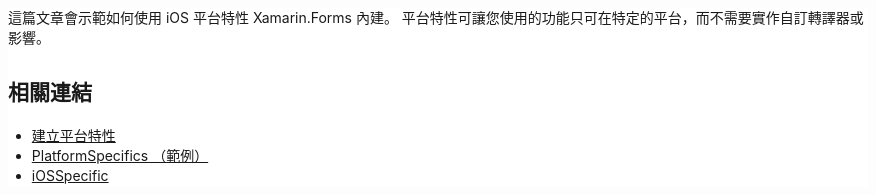 這篇文章會示範如何使用 iOS 平台特性 Xamarin.Forms 內建。 平台特性可讓您使用的功能只可在特定的平台，而不需要實作自訂轉譯器或影響。

## <a name="related-links"></a>相關連結

- [建立平台特性](~/xamarin-forms/platform/platform-specifics/creating.md)
- [PlatformSpecifics （範例）](https://developer.xamarin.com/samples/xamarin-forms/userinterface/platformspecifics/)
- [iOSSpecific](xref:Xamarin.Forms.PlatformConfiguration.iOSSpecific)
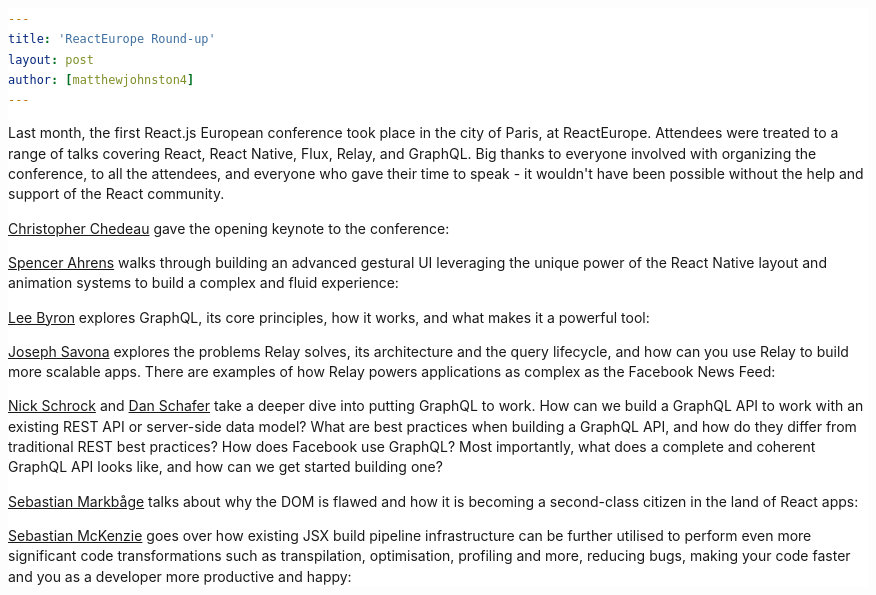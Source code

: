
 ```yaml
---
title: 'ReactEurope Round-up'
layout: post
author: [matthewjohnston4]
---
```


Last month, the first React.js European conference took place in the city of Paris, at ReactEurope. Attendees were treated to a range of talks covering React, React Native, Flux, Relay, and GraphQL. Big thanks to everyone involved with organizing the conference, to all the attendees, and everyone who gave their time to speak - it wouldn't have been possible without the help and support of the React community.

[Christopher Chedeau](https://github.com/vjeux) gave the opening keynote to the conference:

<iframe width="650" height="366" src="//www.youtube.com/embed/PAA9O4E1IM4" frameborder="0" allowfullscreen></iframe>

[Spencer Ahrens](https://github.com/sahrens) walks through building an advanced gestural UI leveraging the unique power of the React Native layout and animation systems to build a complex and fluid experience:

<iframe width="650" height="366" src="//www.youtube.com/embed/xDlfrcM6YBk" frameborder="0" allowfullscreen></iframe>

[Lee Byron](https://github.com/leebyron) explores GraphQL, its core principles, how it works, and what makes it a powerful tool:

<iframe width="650" height="366" src="//www.youtube.com/embed/WQLzZf34FJ8" frameborder="0" allowfullscreen></iframe>

[Joseph Savona](https://github.com/josephsavona) explores the problems Relay solves, its architecture and the query lifecycle, and how can you use Relay to build more scalable apps. There are examples of how Relay powers applications as complex as the Facebook News Feed:

<iframe width="650" height="366" src="//www.youtube.com/embed/IrgHurBjQbg" frameborder="0" allowfullscreen></iframe>

[Nick Schrock](https://github.com/schrockn) and [Dan Schafer](https://github.com/dschafer) take a deeper dive into putting GraphQL to work. How can we build a GraphQL API to work with an existing REST API or server-side data model? What are best practices when building a GraphQL API, and how do they differ from traditional REST best practices? How does Facebook use GraphQL? Most importantly, what does a complete and coherent GraphQL API looks like, and how can we get started building one?

<iframe width="650" height="366" src="//www.youtube.com/embed/gY48GW87Feo" frameborder="0" allowfullscreen></iframe>

[Sebastian Markbåge](https://github.com/sebmarkbage) talks about why the DOM is flawed and how it is becoming a second-class citizen in the land of React apps:

<iframe width="650" height="366" src="//www.youtube.com/embed/Zemce4Y1Y-A" frameborder="0" allowfullscreen></iframe>

[Sebastian McKenzie](https://github.com/sebmck) goes over how existing JSX build pipeline infrastructure can be further utilised to perform even more significant code transformations such as transpilation, optimisation, profiling and more, reducing bugs, making your code faster and you as a developer more productive and happy:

::::

▸ Task to complete
Only a number is wanted here: how many lines of the data hold the string "Facebook".

▸ Your response
2